Una alemana que vivía en Cuba, exesposa de un cubano, Monika Krause, que era miembro de la dirección de la Federación de Mujeres Cubanas, conocía el sistema sueco. De visita en Estocolmo tomó contacto con Anna y la invitó a dictar un curso en La Habana con financiación de la Organización Panamericana de la Salud. Así se hizo y viajé con Anna. Yo me pagué mi pasaje. Fui de mero acompañante, para hacer nada.

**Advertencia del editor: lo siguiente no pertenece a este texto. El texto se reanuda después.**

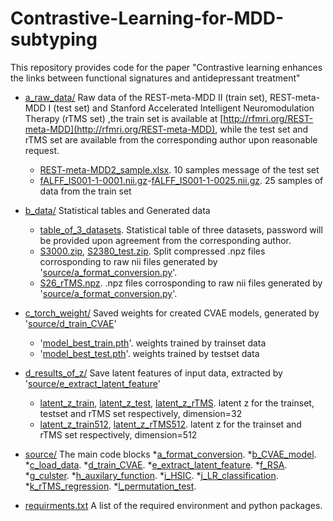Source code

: # Contrastive-Learning-for-MDD-subtyping
This repository provides code for the paper "Contrastive learning enhances the links between functional signatures and antidepressant treatment"

* [a_raw_data/](a_raw_data/)
Raw data of the REST-meta-MDD II (train set), REST-meta-MDD I (test set) and Stanford Accelerated Intelligent Neuromodulation Therapy (rTMS set)
,the train set is available at [http://rfmri.org/REST-meta-MDD](http://rfmri.org/REST-meta-MDD), while the test set and rTMS set are available from the corresponding author upon reasonable request.
  * [REST-meta-MDD2_sample.xlsx](a_raw_data/sample_files/REST-meta-MDD2_sample.xlsx). 10 samples message of the test set
  * [fALFF_IS001-1-0001.nii.gz](a_raw_data/sample_files/fALFF_IS001-1-0001.nii.gz)-[fALFF_IS001-1-0025.nii.gz](a_raw_data/sample_files/fALFF_IS001-1-0025.nii.gz). 25 samples of data from the train set

* [b_data/](b_data/)
 Statistical tables and Generated data
  * [table_of_3_datasets](b_data/table_of_3_datasets.zip). Statistical table of three datasets, password will be provided upon agreement from the corresponding author.
  * [S3000.zip](b_data/S3000.zip), [S2380_test.zip](b_data/S2380_test.zip). Split compressed .npz files corrosponding to raw nii files generated by '[source/a_format_conversion.py](source/a_format_conversion.py)'.
  * [S26_rTMS.npz](b_data/S26_rTMS.npz).  .npz files corrosponding to raw nii files generated by '[source/a_format_conversion.py](source/a_format_conversion.py)'.
 
* [c_torch_weight/](c_torch_weight/)
Saved weights for created CVAE models, generated by '[source/d_train_CVAE](source/d_train_CVAE.py)'
  * '[model_best_train.pth](c_torch_weight/model_best_train.pth)'. weights trained by trainset data
  * '[model_best_test.pth](c_torch_weight/model_best_test.pth)'. weights trained by testset data
 
* [d_results_of_z/](d_results_of_z/)
Save latent features of input data, extracted by '[source/e_extract_latent_feature](source/e_extract_latent_feature.py)'
  * [latent_z_train](d_results_of_z/latent_z_train.npz), [latent_z_test](d_results_of_z/latent_z_test.npz), [latent_z_rTMS](d_results_of_z/latent_z_rTMS.npz).  latent z for the trainset, testset and rTMS set respectively, dimension=32
  * [latent_z_train512](d_results_of_z/latent_z_train512.zip), [latent_z_rTMS512](d_results_of_z/latent_z_rTMS512.npz). latent z for the trainset and rTMS set respectively,  dimension=512

* [source/](source/)
The main code blocks
   *[a_format_conversion](source/a_format_conversion.py).
   *[b_CVAE_model](source/b_CVAE_model.py).
   *[c_load_data](source/c_load_data.py).
   *[d_train_CVAE](source/d_train_CVAE.py).
   *[e_extract_latent_feature](source/e_extract_latent_feature.py).
   *[f_RSA](source/f_RSA.py).
   *[g_culster](source/g_culster.py).
   *[h_auxilary_function](source/h_auxilary_function.py).
   *[i_HSIC](source/i_HSIC.py).
   *[j_LR_classification](source/j_LR_classification.py).
   *[k_rTMS_regression](source/k_rTMS_regression.py).
   *[l_permutation_test](source/l_permutation_test.py). 



* [requirments.txt](requirements.txt) A list of the required environment and python packages.

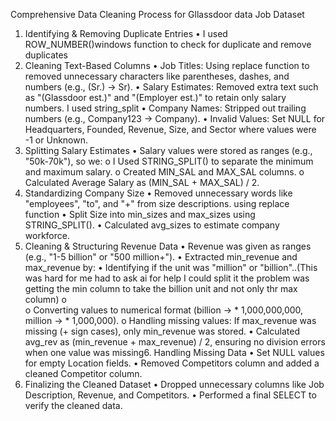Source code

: Comprehensive Data Cleaning Process for Gllassdoor data Job Dataset
1. Identifying & Removing Duplicate Entries
•	I used ROW_NUMBER()windows function to check for duplicate and remove duplicates 
2. Cleaning Text-Based Columns
•	Job Titles: Using replace function to removed unnecessary characters like parentheses, dashes, and numbers (e.g., (Sr.) → Sr).
•	Salary Estimates: Removed extra text such as "(Glassdoor est.)" and "(Employer est.)" to retain only salary numbers. I used string_split
•	Company Names: Stripped out trailing numbers (e.g., Company123 → Company).
•	Invalid Values: Set NULL for Headquarters, Founded, Revenue, Size, and Sector where values were -1 or Unknown.
3. Splitting Salary Estimates
•	Salary values were stored as ranges (e.g., "50k-70k"), so we:
o	I Used STRING_SPLIT() to separate the minimum and maximum salary.
o	Created MIN_SAL and MAX_SAL columns.
o	Calculated Average Salary as (MIN_SAL + MAX_SAL) / 2.
4. Standardizing Company Size
•	Removed unnecessary words like "employees", "to", and "+" from size descriptions.
using replace function 
•	Split Size into min_sizes and max_sizes using STRING_SPLIT().
•	Calculated avg_sizes to estimate company workforce.
5. Cleaning & Structuring Revenue Data
•	Revenue was given as ranges (e.g., "1-5 billion" or "500 million+").
•	Extracted min_revenue and max_revenue by:
•	Identifying if the unit was "million" or "billion"..(This was hard for me had to ask ai for help I could split it 
the problem was getting the min column to take the billion unit and not only thr max column)
o	
o	Converting values to numerical format (billion → * 1,000,000,000, million → * 1,000,000).
o	Handling missing values: If max_revenue was missing (+ sign cases), only min_revenue was stored.
•	Calculated avg_rev as (min_revenue + max_revenue) / 2, ensuring no division errors when one value was missing6. Handling Missing Data
•	Set NULL values for empty Location fields.
•	Removed Competitors column and added a cleaned Competitor column.
7. Finalizing the Cleaned Dataset
•	Dropped unnecessary columns like Job Description, Revenue, and Competitors.
•	Performed a final SELECT to verify the cleaned data.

No sé qué esperaba ver en Cuba, pero siento, después de treinta y cuatro años, que fue un choque cultural y emocional. Sentí un rechazo general por todo lo que vi y viví. Fue tan grande mi rechazo que me daba cuenta de que, si yo viviera en Cuba, estaría en la cárcel. Por algún motivo habría terminado preso. Y motivos no faltaban. La falta de libertad era el más notorio. La soberbia de funcionarios del Partido Comunista era otro. Era evidente que había, a primera vista, dos categorías de personas, como si fueran razas: la de los dirigentes comunistas y sus familias, una ínfima minoría, y la del resto, que eran casi todos los cubanos.
Entendí en La Habana que, si aquello era socialismo, yo no lo quería para Uruguay. Empecé a entender que la sociedad uruguaya tenía instituciones republicanas sólidas, creadas a lo largo de decenios por los partidos de derecha, y hábitos de convivencia que en Cuba no solo no se conocían; además, el gobierno cubano no tenía ningún interés en fomentar algo similar en la isla. Cuando preguntaba por qué no había cooperativas de producción me decían que eso era puro capitalismo. El comandante en jefe detestaba las cooperativas. ¿Por qué los cubanos no podían viajar al exterior, como cualquier latinoamericano? La respuesta, como para tantas preguntas, era el silencio, la cara de temor, el gesto de «eso aquí no se habla».
El silencio en Montevideo de 1989 me recordó que, en 1987, cuando volvimos de La Habana a Estocolmo, no pudimos contar a nadie nuestras impresiones. Ni uruguayos ni latinoamericanos ni suecos querían escuchar lo que habíamos conocido.
Decían que exagerábamos o que habíamos mirado con una visión «capitalista» lo que debía ser visto desde la óptica del «socialismo». La reacción más violenta de los interlocutores se producía cuando les decía que lo del hombre nuevo era una fantasía, una invención mayúscula. En Cuba ya nadie se creía ese cuento de connotaciones religiosas. No conseguimos que ningún cubano, de las decenas que conocimos, quisiera hablar en serio sobre el hombre nuevo. Lo máximo que lográbamos era una sonrisa, y a veces una carcajada: «Deje eso, asere».
Hoy Cuba es un asunto que no se puede tratar con amigos de izquierda. He dedicado los últimos cuatro años a leer sobre Cuba, trabajos de prensa, libros, investigaciones académicas. Cuando intento decir algo, incluso gente que nunca estuvo en Cuba ni ha leído nada sobre la realidad cubana me dice que tengo una visión «distorsionada», me hablan del bloqueo, etc. Hace un rato pasé frente al Palacio Legislativo. En un muro, con grandes letras negras y sin firma alguien escribió: «Fuera gusanos». Supongo que el mensaje está dirigido a los cubanos que vienen a vivir a Uruguay. Todavía hay entre nosotros quienes, como hace sesenta años hacíamos los jóvenes de izquierda, a quien se va de Cuba lo llaman gusano. En Cuba, además, como si el país fuera un gran cuartel, a los que se van les dicen desertores.